Data extracted from a collection
══════════════════════════════

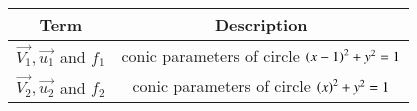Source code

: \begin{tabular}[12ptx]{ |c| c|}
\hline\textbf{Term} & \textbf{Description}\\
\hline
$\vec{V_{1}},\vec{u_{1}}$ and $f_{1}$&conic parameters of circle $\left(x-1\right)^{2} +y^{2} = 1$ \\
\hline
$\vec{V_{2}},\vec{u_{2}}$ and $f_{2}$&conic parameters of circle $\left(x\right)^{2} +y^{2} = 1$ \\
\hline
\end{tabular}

══════════════════════════════

» EXERCISE PROMPT
Every line in the records above with the string "left" in it should be shown.

» TASK RESPONSE
$\vec{V_{1}},\vec{u_{1}}$ and $f_{1}$&conic parameters of circle $\left(x-1\right)^{2} +y^{2} = 1$ \\
$\vec{V_{2}},\vec{u_{2}}$ and $f_{2}$&conic parameters of circle $\left(x\right)^{2} +y^{2} = 1$ \\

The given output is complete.